Overcapacity in China - Causes, Impacts and Recommendations
2009 - Study in cooperation with the European Chamber
Overcapacity is a blight on China’s industrial landscape, affecting dozens of industries and wreaking far-reaching damage on the global economy in general, and China’s economic growth in particular. Yet it is a strangely under-studied and seldom-examined phenomenon.
In the Summer and Autumn of 2009, the European Chamber and Roland Berger Strategy Consultants set out to examine to what extent overcapacity harms China’s economic development and contributes to rising trade tensions, and to provide suggestions on how this increasingly urgent problem could be addressed.
As will be outlined below, the overcapacity problem in China is by no means a new one. But its pervasive influence has become ever more prominent – and its effects on both the Chinese and international economies have become ever more destructive – in light of the global economic crisis that still grips world markets.
The crisis has throttled demand for exports from China at a time when even more investment, in the form of the Chinese government’s massive stimulus package, is being pumped into building new plants and adding unnecessary capacity. As a result, the problem is actually getting worse in many industries.

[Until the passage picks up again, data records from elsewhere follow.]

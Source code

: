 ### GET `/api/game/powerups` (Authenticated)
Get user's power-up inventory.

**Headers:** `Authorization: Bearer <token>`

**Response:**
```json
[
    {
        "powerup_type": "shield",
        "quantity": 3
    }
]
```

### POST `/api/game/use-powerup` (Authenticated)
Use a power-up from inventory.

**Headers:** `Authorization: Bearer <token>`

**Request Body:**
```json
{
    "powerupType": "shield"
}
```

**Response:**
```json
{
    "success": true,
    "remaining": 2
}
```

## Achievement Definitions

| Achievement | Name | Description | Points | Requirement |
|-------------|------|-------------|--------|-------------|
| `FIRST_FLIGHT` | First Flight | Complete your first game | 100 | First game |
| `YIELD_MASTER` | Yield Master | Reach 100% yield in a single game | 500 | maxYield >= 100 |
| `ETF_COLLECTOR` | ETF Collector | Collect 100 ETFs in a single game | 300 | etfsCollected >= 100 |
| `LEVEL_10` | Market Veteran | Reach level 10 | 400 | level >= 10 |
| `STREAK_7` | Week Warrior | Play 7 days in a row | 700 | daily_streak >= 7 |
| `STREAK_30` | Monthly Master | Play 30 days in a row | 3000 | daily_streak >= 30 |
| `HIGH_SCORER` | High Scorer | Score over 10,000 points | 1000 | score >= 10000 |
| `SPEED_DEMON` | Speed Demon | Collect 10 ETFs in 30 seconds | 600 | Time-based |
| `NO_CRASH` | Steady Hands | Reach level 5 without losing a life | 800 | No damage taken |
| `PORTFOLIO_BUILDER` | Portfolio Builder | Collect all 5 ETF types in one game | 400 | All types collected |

This in turn is having a severe effect on the Chinese economy. The extremely low utilization rates in industries producing at overcapacity go hand-in-glove with resource waste. Companies are cutting corners, often disregarding environmental as well as health and safety standards and circumventing labor and social laws. Companies in overcapacity industries suffer from low profits and lack sufficient cash for R&D projects, leading to less innovation. Meanwhile, as banks bankroll the addition of unnecessary capacity in certain industries, the threat from non-performing loans (NPLs) is growing. At the same time, the global impact already can be felt in the form of growing trade tensions.
Since trade frictions hamper supply chains, this is a major threat to globalisation’s positive effects. The economic crisis has, then, given added impetus to the drive to find solutions to this key issue. It is precisely for this reason that the European Chamber, along with Roland Berger Strategy Consultants, produced this report.
The goal of the study is to discover why and how overcapacity has come to affect some of China’s key industries and, armed with this knowledge, to provide recommendations and suggestions on how the problem can be brought under control.